## **COOP SQL 102.5: Window Functions - Advanced Data Manipulation**

Author: Martin Arroyo

You're making great strides in your SQL journey! Now that you’ve mastered the basics like `SELECT`, `WHERE`, and `GROUP BY`, and even delved into subqueries, it’s time to explore window functions. These powerful tools will allow you to perform advanced calculations across your data.

By the end of this section, you'll understand:

- What window functions are
- Why you'd use them
- How to incorporate them into your SQL queries

### **About this notebook**

All of your queries will be written using preloaded databases that are available only in this notebook. Our "RDBMS" and SQL dialect is called `duckdb`, a new and popular Python library that provides the framework to make our queries possible. You can find [the documentation for `duckdb` here](https://duckdb.org/docs/sql/introduction) - you will want to keep the documentation handy.

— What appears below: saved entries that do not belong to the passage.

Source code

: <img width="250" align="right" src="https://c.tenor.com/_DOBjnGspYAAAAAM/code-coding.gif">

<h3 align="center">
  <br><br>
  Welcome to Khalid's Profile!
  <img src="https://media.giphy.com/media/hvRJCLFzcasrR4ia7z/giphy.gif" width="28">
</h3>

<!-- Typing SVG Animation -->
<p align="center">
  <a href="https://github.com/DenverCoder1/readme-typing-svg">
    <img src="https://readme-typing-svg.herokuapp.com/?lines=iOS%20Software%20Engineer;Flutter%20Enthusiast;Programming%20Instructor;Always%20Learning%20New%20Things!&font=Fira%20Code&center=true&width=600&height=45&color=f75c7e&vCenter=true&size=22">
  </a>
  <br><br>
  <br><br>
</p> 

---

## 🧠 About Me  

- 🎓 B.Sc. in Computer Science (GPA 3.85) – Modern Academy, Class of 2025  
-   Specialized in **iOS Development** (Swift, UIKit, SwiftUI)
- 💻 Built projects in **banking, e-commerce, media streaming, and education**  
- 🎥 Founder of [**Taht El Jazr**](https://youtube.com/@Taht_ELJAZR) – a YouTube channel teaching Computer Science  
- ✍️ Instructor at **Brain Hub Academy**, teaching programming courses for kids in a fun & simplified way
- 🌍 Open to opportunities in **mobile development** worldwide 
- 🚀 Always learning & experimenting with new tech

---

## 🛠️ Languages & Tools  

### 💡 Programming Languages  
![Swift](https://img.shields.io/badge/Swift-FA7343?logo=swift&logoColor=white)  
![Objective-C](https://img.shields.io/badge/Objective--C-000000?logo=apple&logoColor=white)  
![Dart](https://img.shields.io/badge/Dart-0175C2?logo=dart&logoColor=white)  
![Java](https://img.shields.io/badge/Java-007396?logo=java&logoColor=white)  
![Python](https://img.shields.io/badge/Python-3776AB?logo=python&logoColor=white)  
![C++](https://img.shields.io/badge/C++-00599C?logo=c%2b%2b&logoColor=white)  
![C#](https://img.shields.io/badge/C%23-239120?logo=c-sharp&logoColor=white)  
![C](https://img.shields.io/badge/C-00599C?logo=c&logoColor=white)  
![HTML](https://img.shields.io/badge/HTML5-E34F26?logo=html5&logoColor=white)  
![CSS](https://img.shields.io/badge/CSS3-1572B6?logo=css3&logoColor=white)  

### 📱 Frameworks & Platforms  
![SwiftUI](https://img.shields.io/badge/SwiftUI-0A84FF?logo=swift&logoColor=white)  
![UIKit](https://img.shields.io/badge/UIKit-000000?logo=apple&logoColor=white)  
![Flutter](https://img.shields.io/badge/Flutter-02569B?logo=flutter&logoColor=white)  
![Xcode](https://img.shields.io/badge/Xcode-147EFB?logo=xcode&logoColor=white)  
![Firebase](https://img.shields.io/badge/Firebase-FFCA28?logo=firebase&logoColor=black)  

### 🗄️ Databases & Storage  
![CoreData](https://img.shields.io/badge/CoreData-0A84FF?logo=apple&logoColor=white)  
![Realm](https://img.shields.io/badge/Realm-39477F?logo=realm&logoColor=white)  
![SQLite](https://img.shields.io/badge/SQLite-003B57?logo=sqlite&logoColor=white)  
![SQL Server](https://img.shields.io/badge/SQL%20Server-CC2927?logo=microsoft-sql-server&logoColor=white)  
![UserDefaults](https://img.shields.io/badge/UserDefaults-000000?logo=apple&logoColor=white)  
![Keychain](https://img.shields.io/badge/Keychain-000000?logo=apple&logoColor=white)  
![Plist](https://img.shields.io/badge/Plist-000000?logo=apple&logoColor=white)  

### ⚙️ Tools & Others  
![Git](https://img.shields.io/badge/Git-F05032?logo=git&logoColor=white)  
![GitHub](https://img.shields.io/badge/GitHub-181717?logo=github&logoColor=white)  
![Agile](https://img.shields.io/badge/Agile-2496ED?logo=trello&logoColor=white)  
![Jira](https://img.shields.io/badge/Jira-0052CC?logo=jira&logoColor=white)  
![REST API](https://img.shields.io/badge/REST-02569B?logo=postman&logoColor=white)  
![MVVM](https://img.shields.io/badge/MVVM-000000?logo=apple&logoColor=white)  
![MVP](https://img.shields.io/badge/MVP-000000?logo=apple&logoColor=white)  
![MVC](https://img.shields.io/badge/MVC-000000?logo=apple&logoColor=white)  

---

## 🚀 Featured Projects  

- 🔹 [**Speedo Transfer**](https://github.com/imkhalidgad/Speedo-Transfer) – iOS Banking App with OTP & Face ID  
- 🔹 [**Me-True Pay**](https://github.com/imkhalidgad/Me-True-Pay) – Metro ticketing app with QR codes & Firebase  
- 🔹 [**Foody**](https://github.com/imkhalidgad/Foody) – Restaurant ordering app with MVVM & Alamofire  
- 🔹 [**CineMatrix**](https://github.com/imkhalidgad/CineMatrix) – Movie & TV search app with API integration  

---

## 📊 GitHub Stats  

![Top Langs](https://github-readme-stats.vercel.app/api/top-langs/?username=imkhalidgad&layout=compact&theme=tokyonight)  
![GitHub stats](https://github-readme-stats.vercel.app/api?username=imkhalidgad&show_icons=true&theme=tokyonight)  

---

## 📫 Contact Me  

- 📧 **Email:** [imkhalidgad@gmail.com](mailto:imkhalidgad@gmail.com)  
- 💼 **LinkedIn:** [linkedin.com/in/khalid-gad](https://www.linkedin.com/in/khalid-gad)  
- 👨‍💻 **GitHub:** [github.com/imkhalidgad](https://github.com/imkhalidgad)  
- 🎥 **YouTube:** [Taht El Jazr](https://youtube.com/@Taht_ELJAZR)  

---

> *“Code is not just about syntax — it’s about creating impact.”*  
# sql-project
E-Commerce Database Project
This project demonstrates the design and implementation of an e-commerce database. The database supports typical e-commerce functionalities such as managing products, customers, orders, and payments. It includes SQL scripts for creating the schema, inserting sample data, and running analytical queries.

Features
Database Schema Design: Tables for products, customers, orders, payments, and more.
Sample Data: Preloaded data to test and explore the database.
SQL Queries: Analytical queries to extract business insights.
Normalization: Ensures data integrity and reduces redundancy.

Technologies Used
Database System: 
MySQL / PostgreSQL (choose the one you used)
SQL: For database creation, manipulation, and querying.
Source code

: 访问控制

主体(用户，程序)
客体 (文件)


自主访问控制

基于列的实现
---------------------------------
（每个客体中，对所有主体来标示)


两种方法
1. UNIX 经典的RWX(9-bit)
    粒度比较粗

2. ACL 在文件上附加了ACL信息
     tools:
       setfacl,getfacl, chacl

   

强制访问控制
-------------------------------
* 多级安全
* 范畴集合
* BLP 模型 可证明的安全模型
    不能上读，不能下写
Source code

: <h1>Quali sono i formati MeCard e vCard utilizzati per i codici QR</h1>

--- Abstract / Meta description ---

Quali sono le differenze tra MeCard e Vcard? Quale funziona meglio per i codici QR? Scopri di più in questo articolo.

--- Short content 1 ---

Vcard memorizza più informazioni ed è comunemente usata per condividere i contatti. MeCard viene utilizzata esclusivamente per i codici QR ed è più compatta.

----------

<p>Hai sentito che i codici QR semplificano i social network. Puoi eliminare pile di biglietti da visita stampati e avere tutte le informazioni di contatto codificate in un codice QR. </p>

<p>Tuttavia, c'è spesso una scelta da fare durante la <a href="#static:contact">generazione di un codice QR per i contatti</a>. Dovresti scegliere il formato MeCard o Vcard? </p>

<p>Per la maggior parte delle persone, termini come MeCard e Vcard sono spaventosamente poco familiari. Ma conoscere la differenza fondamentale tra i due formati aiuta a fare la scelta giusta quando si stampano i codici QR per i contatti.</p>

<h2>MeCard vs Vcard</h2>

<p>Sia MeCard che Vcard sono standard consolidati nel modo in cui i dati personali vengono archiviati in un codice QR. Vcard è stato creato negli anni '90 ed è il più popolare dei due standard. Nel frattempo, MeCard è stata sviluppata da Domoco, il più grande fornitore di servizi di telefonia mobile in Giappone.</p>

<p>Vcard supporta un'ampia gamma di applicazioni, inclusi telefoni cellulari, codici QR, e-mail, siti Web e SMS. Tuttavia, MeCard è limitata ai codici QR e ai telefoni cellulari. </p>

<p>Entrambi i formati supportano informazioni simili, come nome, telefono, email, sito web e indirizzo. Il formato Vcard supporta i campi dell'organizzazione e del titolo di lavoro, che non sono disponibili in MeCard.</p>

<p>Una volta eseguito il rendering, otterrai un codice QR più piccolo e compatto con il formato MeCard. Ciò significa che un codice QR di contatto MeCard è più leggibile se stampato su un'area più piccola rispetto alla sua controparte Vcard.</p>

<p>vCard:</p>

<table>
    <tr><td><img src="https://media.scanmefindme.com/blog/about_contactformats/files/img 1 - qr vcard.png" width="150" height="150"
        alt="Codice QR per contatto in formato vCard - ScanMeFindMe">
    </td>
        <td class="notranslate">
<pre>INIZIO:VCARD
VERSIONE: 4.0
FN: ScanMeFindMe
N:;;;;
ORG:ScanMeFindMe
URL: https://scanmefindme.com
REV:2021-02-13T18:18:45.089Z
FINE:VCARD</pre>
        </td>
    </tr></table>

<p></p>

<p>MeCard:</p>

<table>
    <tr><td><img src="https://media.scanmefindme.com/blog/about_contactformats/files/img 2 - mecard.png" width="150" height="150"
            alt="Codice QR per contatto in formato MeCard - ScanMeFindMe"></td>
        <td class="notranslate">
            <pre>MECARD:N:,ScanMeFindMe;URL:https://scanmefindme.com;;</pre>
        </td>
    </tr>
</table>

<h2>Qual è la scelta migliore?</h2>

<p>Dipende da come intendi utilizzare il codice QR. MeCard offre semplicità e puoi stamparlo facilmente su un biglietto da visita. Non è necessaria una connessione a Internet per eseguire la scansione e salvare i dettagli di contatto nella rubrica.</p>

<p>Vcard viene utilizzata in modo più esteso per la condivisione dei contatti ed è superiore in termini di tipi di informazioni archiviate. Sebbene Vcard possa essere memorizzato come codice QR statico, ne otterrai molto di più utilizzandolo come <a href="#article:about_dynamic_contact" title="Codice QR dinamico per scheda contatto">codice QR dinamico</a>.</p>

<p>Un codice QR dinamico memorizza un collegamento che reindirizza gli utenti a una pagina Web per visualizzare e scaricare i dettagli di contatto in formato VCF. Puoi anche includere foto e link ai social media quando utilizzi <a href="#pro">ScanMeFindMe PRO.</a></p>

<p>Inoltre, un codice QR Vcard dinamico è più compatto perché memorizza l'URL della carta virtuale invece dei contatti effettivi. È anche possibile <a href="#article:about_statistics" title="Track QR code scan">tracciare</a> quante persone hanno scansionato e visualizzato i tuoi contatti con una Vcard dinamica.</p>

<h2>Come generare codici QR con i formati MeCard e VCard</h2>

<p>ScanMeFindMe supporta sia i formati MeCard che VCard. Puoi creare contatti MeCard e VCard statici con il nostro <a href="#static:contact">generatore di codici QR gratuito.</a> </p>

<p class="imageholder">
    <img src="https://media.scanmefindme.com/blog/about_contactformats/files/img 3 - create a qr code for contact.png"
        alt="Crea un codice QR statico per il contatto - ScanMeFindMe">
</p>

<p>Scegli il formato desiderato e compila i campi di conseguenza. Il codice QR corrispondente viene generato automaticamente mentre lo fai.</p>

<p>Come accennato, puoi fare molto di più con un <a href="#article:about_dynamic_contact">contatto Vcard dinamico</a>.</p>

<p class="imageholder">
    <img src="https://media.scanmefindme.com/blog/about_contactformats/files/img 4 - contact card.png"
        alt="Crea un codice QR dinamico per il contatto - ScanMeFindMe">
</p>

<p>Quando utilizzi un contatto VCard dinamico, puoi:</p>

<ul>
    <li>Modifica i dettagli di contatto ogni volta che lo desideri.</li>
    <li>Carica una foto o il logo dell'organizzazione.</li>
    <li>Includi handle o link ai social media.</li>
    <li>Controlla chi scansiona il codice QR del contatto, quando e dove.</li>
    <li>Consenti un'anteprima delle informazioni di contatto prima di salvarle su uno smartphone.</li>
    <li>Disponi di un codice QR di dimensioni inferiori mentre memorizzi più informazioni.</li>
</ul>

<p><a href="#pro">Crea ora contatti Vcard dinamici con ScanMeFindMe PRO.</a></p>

`teachdb`, which provides the data that you will be working with, is a Python library written by The Freestack Initiative, a group of COOP alumni who want to empower the community to learn and improve their technical skills by providing materials and resources at low (or no) cost.

## **How to use this notebook**

First, we'll do a quick tutorial on how to use the notebook with these tools, then we'll dive into more SQL!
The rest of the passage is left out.